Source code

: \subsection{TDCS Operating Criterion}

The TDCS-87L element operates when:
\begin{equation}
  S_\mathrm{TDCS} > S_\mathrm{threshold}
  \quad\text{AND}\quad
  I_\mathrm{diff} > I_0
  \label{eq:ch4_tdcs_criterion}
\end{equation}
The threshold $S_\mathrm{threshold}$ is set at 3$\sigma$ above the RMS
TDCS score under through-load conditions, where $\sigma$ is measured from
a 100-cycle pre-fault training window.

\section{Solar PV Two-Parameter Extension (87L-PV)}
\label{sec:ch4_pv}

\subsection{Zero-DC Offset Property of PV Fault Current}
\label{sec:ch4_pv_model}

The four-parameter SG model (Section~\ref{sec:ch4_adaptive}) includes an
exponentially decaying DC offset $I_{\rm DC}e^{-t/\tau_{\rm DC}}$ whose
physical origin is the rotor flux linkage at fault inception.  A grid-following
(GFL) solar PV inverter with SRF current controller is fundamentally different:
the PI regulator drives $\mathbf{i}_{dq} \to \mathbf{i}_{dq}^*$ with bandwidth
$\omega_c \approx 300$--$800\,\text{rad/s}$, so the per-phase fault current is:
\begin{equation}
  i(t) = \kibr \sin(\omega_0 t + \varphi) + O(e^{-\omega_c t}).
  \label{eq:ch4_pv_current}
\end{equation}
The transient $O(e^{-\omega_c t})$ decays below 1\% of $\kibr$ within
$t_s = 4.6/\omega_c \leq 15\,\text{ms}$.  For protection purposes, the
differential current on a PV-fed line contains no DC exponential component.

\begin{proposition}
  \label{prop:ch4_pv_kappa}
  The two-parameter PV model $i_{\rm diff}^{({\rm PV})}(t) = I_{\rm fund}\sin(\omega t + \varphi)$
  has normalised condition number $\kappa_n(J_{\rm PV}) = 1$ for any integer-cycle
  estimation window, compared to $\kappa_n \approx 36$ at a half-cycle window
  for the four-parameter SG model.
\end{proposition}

# # # #

Requirement: Every line of the material above should be transcribed as it stands.

Result for this task:
Source code

: \subsection{TDCS Operating Criterion}

The TDCS-87L element operates when:
\begin{equation}
  S_\mathrm{TDCS} > S_\mathrm{threshold}
  \quad\text{AND}\quad
  I_\mathrm{diff} > I_0
  \label{eq:ch4_tdcs_criterion}
\end{equation}
The threshold $S_\mathrm{threshold}$ is set at 3$\sigma$ above the RMS
TDCS score under through-load conditions, where $\sigma$ is measured from
a 100-cycle pre-fault training window.

\section{Solar PV Two-Parameter Extension (87L-PV)}
\label{sec:ch4_pv}

\subsection{Zero-DC Offset Property of PV Fault Current}
\label{sec:ch4_pv_model}

The four-parameter SG model (Section~\ref{sec:ch4_adaptive}) includes an
exponentially decaying DC offset $I_{\rm DC}e^{-t/\tau_{\rm DC}}$ whose
physical origin is the rotor flux linkage at fault inception.  A grid-following
(GFL) solar PV inverter with SRF current controller is fundamentally different:
the PI regulator drives $\mathbf{i}_{dq} \to \mathbf{i}_{dq}^*$ with bandwidth
$\omega_c \approx 300$--$800\,\text{rad/s}$, so the per-phase fault current is:
\begin{equation}
  i(t) = \kibr \sin(\omega_0 t + \varphi) + O(e^{-\omega_c t}).
  \label{eq:ch4_pv_current}
\end{equation}
The transient $O(e^{-\omega_c t})$ decays below 1\% of $\kibr$ within
$t_s = 4.6/\omega_c \leq 15\,\text{ms}$.  For protection purposes, the
differential current on a PV-fed line contains no DC exponential component.

\begin{proposition}
  \label{prop:ch4_pv_kappa}
  The two-parameter PV model $i_{\rm diff}^{({\rm PV})}(t) = I_{\rm fund}\sin(\omega t + \varphi)$
  has normalised condition number $\kappa_n(J_{\rm PV}) = 1$ for any integer-cycle
  estimation window, compared to $\kappa_n \approx 36$ at a half-cycle window
  for the four-parameter SG model.
\end{proposition}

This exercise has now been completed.